Yesterday and this morning the media gave huge prominence to the initial version of events put out by the American forces. The tabloids could hardly conceal their delight, under a mask of grief, at the opportunity to run headlines like "murdered by the Taliban", "killed by Al Quaeda" etc. and The Herald, the one remaining Scottish quality newspaper, ran a front page story that accepted uncritically at face value the version of events provided to them by the ISAF task force. Any journalist worth their salt would at least have looked hard at the assertions about the hostage takers killing Linda, or detonating their suicide vests, on the old principle that the dominant force in a military engagement writes the narrative to serve their own ends.
But it is worth recognising that our democracy still permitted the truth to emerge, and it is to General Petraeus’s credit that he went beyond the first, predictable version of events, and sought the truth, which is still emerging.

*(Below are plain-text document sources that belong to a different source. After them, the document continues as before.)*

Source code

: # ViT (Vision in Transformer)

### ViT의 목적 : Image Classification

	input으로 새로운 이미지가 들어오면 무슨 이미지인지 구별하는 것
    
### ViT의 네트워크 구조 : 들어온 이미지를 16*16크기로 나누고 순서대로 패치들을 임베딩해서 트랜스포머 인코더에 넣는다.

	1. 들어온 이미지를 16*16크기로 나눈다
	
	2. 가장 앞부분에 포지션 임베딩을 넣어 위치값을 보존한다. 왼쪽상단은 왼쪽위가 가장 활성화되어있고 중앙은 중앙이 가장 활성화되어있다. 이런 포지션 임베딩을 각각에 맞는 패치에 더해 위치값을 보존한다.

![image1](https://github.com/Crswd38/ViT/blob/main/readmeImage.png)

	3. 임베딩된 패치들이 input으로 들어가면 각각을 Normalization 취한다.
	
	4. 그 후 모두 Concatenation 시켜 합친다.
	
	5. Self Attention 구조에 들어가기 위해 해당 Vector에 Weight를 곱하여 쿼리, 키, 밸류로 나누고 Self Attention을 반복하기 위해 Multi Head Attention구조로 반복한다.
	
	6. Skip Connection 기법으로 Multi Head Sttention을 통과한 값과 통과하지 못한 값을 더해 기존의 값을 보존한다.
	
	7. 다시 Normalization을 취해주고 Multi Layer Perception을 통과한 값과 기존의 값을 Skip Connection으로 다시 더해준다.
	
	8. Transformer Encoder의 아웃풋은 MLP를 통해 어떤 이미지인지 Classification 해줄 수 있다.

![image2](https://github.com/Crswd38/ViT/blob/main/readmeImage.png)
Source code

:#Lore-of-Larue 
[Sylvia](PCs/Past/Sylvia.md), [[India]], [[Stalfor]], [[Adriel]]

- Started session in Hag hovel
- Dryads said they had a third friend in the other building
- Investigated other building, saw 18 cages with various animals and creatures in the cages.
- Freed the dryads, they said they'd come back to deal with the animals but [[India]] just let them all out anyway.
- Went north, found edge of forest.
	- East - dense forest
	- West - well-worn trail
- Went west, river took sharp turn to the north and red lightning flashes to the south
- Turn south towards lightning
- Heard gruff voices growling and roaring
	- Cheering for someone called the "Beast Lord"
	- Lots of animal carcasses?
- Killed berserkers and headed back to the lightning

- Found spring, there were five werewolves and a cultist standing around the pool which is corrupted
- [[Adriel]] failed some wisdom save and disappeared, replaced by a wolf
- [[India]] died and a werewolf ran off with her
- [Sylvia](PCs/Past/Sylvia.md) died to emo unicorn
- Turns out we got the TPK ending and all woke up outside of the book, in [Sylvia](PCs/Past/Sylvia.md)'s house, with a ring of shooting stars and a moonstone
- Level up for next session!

That the Taliban are capable of such a brutal murder I do not doubt for a moment, nor that Linda's kidnapping was an act of utter cynicism by her captors, with no regard for the fact that this incredibly brave young woman was there to unselfishly serve the people of Afghanistan. They are therefore ultimately responsible for the events that led to her death.
But questions must now be asked about the strategic and tactical judgments that led to the decision to mount an assault in darkness on Linda's captors instead of following the route of negotiation that had earlier led to the release of other hostages, after intervention by tribal elders. Such operations are fraught with risk, the primary danger being that the hostage or hostages will be inadvertently killed. The Iranian embassy siege and assault by the SAS in London many years ago was a model of how this can achieved the desired result. As the ex-SAS man on the programme sadly observed, one thing the rescuers don't do is throw grenades.
The sight and sound of William Hague, our new Foreign Secretary, inflated with Churchillian pomposity, attempting to gloss over the clear inadequacies of the judgements that led to this tragic failure sicken me. Churchill, as a young man, saw active service, placed his life at risk in the Boer War, and was captured then escaped. William Hague is a precocious schoolboy grown into a right-wing Tory, who has made himself rich by his undoubted public speaking talents, but he has never seen any active military service as far as I know, has never been in harms way, and all his rhetoric seems hollow and, frankly, revolting in the present situation.
We needs some answers, for Linda's sake, for her parents sake, and for all our sakes.